We still follow people, conflicts, desires, losses, reversals, and unfinished questions. What seems less alive is the assumption that cinema works best when it explains itself through a clean sequence of causes and effects.
Some films stay with us because we understand them. But a lot more stay with us because we can't quite settle them.
That second kind of cinema works differently. It doesn't deliver a simple, neatly tied-up story. It leaves behind fragments of an image, a silence, a gesture, a room, a colour, a repeated sound. A bit like the residue of a dream. The film continues after the screening because the viewer keeps assembling it internally. Meaning does not arrive all at once. It gathers and scratches at the door of our consciousness.
This is what I mean by cinema as a Dynamic Memory Machine.
A film can become a structure for remembering rather than a container for plot. It gives the audience pieces. It creates a bit of friction between them. It lets the viewer make connections across time, sensation, and emotional residue. The result isn't confusion for its own sake. It's aiming for participation. The viewer becomes part of the film’s afterlife.
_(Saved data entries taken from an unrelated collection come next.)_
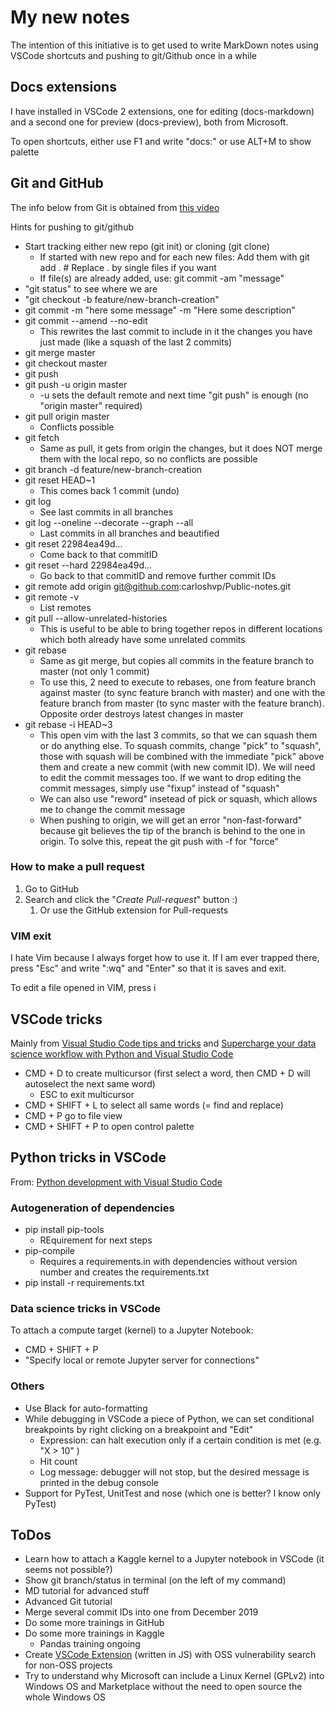 # My new notes

The intention of this initiative is to get used to write MarkDown notes using VSCode shortcuts and pushing to git/Github once in a while

## Docs extensions

I have installed in VSCode 2 extensions, one for editing (docs-markdown) and a second one for preview (docs-preview), both from Microsoft.

To open shortcuts, either use F1 and write "docs:" or use ALT+M to show palette

## Git and GitHub

The info below from Git is obtained from [this video](https://youtu.be/RGOj5yH7evk)

Hints for pushing to git/github

- Start tracking either new repo (git init) or cloning (git clone)
  - If started with new repo and for each new files: Add them with git add . # Replace . by single files if you want
  - If file(s) are already added, use: git commit -am "message"
- "git status" to see where we are
- "git checkout -b feature/new-branch-creation"
- git commit -m "here some message" -m "Here some description"
- git commit --amend --no-edit
  - This rewrites the last commit to include in it the changes you have just made (like a squash of the last 2 commits)
- git merge master
- git checkout master
- git push
- git push -u origin master
  - -u sets the default remote and next time "git push" is enough (no "origin master" required)
- git pull origin master
  - Conflicts possible
- git fetch
  - Same as pull, it gets from origin the changes, but it does NOT merge them with the local repo, so no conflicts are possible
- git branch -d feature/new-branch-creation
- git reset HEAD~1
  - This comes back 1 commit (undo)
- git log
  - See last commits in all branches
- git log --oneline --decorate --graph --all
  - Last commits in all branches and beautified
- git reset 22984ea49d...
  - Come back to that commitID
- git reset --hard 22984ea49d...
  - Go back to that commitID and remove further commit IDs
- git remote add origin git@github.com:carloshvp/Public-notes.git
- git remote -v
  - List remotes
- git pull --allow-unrelated-histories
  - This is useful to be able to bring together repos in different locations which both already have some unrelated commits
- git rebase
  - Same as git merge, but copies all commits in the feature branch to master (not only 1 commit)
  - To use this, 2 need to execute to rebases, one from feature branch against master (to sync feature branch with master) and one with the feature branch from master (to sync master with the feature branch). Opposite order destroys latest changes in master
- git rebase -i HEAD~3
  - This open vim with the last 3 commits, so that we can squash them or do anything else. To squash commits, change "pick" to "squash", those with squash will be combined with the immediate "pick" above them and create a new commit (with new commit ID). We will need to edit the commit messages too. If we want to drop editing the commit messages, simply use "fixup" instead of "squash"
  - We can also use "reword" insetead of pick or squash, which allows me to change the commit message
  - When pushing to origin, we will get an error "non-fast-forward" because git believes the tip of the branch is behind to the one in origin. To solve this, repeat the git push with -f for "force"

### How to make a pull request

1. Go to GitHub
2. Search and click the "*Create Pull-request*" button :)
   1. Or use the GitHub extension for Pull-requests

### VIM exit

I hate Vim because I always forget how to use it. If I am ever trapped there, press "Esc" and write ":wq" and "Enter" so that it is saves and exit.

To edit a file opened in VIM, press i

## VSCode tricks

Mainly from [Visual Studio Code tips and tricks](https://mybuild.microsoft.com/sessions/6e0072d1-7326-47b6-a7c7-b3ed06c509f8?source=sessions) and [Supercharge your data science workflow with Python and Visual Studio Code](https://mybuild.microsoft.com/sessions/357f159b-945e-4012-9695-8262aabf8f50?source=sessions)

- CMD + D to create multicursor (first select a word, then CMD + D will autoselect the next same word)
  - ESC to exit multicursor
- CMD + SHIFT + L to select all same words (= find and replace)
- CMD + P go to file view
- CMD + SHIFT + P to open control palette

## Python tricks in VSCode

From: [Python development with Visual Studio Code](https://mybuild.microsoft.com/sessions/359a2d3c-56da-4869-9b04-672ffb64c9dd?source=sessions)

### Autogeneration of dependencies

- pip install pip-tools
  - REquirement for next steps
- pip-compile
  - Requires a requirements.in with dependencies without version number and creates the requirements.txt
- pip install -r requirements.txt

### Data science tricks in VSCode

To attach a compute target (kernel) to a Jupyter Notebook:

- CMD + SHIFT + P
- "Specify local or remote Jupyter server for connections"

### Others

- Use Black for auto-formatting
- While debugging in VSCode a piece of Python, we can set conditional breakpoints by right clicking on a breakpoint and "Edit"
  - Expression: can halt execution only if a certain condition is met (e.g. "X > 10" )
  - Hit count
  - Log message: debugger will not stop, but the desired message is printed in the debug console
- Support for PyTest, UnitTest and nose (which one is better? I know only PyTest)

## ToDos

- Learn how to attach a Kaggle kernel to a Jupyter notebook in VSCode (it seems not possible?)
- Show git branch/status in terminal (on the left of my command)
- MD tutorial for advanced stuff
- Advanced Git tutorial
- Merge several commit IDs into one from December 2019
- Do some more trainings in GitHub
- Do some more trainings in Kaggle
  - Pandas training ongoing
- Create [VSCode Extension](https://code.visualstudio.com/api/get-started/your-first-extension) (written in JS) with OSS vulnerability search for non-OSS projects
- Try to understand why Microsoft can include a Linux Kernel (GPLv2) into Windows OS and Marketplace without the need to open source the whole Windows OS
This matters because audiences are often described as if they have lost the ability to pay attention. I teach university students and they often say in that self-deprecating way, "Our generation has no attention span." They tell me if I plan on making online content for them, I should keep it to five seconds. But what I see is a generation of people who can spend hours following crumbs of image, atmosphere, and texture, piecing it together into a three to five hour experience.
I do not think that attention-deficit is the right phrase. Not when the media is full of obscure videos, atmospheric games, analogue textures, archival footage, slow cinema, and liminal spaces. It's a fractured digital culture that people are compelled to assemble. They are not allergic to duration. They are allergic to the emptiness of one meaning and having all the action relentlessly directing them to its pre-calculated target.
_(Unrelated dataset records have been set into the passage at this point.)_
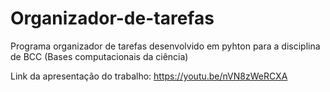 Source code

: # Organizador-de-tarefas
Programa organizador de tarefas desenvolvido em pyhton para a disciplina de BCC (Bases computacionais da ciência)

Link da apresentação do trabalho: https://youtu.be/nVN8zWeRCXA
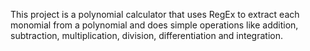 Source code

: This project is a polynomial calculator that uses RegEx to extract each monomial from a polynomial and does simple operations like addition, subtraction, multiplication, division, differentiation and integration. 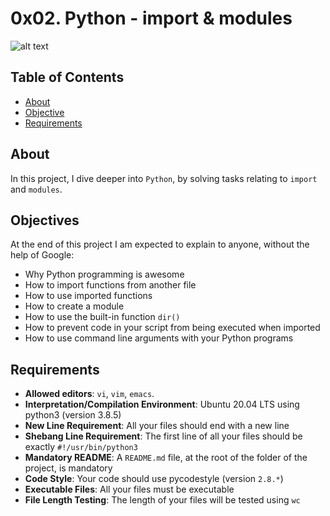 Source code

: # 0x02. Python - import & modules
![alt text](https://pbs.twimg.com/media/EtT5yXjXIAAnDgd?format=jpg&name=small)

## Table of Contents
- [About](#about)
- [Objective](#objective)
- [Requirements](#requirements)

## About
In this project, I dive deeper into `Python`, by solving tasks relating to `import` and `modules`.

## Objectives
At the end of this project I am expected to explain to anyone, without the help of Google:
- Why Python programming is awesome
- How to import functions from another file
- How to use imported functions
- How to create a module
- How to use the built-in function `dir()`
- How to prevent code in your script from being executed when imported
- How to use command line arguments with your Python programs

## Requirements
- **Allowed editors**: `vi`, `vim`, `emacs`.
- **Interpretation/Compilation Environment**: Ubuntu 20.04 LTS using python3 (version 3.8.5)
- **New Line Requirement**: All your files should end with a new line
- **Shebang Line Requirement**: The first line of all your files should be exactly `#!/usr/bin/python3`
- **Mandatory README**: A `README.md` file, at the root of the folder of the project, is mandatory
- **Code Style**: Your code should use pycodestyle (version `2.8.*`)
- **Executable Files**: All your files must be executable
- **File Length Testing**: The length of your files will be tested using `wc`

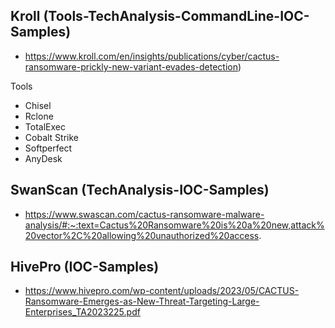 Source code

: ## Kroll (Tools-TechAnalysis-CommandLine-IOC-Samples)
- https://www.kroll.com/en/insights/publications/cyber/cactus-ransomware-prickly-new-variant-evades-detection)

Tools
- Chisel
- Rclone
- TotalExec
- Cobalt Strike
- Softperfect
- AnyDesk


## SwanScan (TechAnalysis-IOC-Samples)
- https://www.swascan.com/cactus-ransomware-malware-analysis/#:~:text=Cactus%20Ransomware%20is%20a%20new,attack%20vector%2C%20allowing%20unauthorized%20access.


## HivePro (IOC-Samples)
- https://www.hivepro.com/wp-content/uploads/2023/05/CACTUS-Ransomware-Emerges-as-New-Threat-Targeting-Large-Enterprises_TA2023225.pdf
What people respond to is habitation.
A film can offer a place to dwell emotionally. It can create a room inside the mind. And in doing so, it can refuse to over-explain. It can trust ambiguity, silence, temporal instability, repetition, and fragments of memory. The audience then reconstructs the work through their own experience.
This is where my work in Crosspoints connects. In a sense, it's the result of a personal journey through all of what I've just related.
When I coach acting, or when I'm performing, my work begins from this very premise. Meaning is not fixed in advance. It emerges through relation. An actor doesn't “play the character” as a finished literary object. The actor brings a lived, embodied field of memory, sensation, impulse, association, and imagination into contact with the story world. The character and the actor occupy two different domains. The already-written and the imaginarily-lived worlds.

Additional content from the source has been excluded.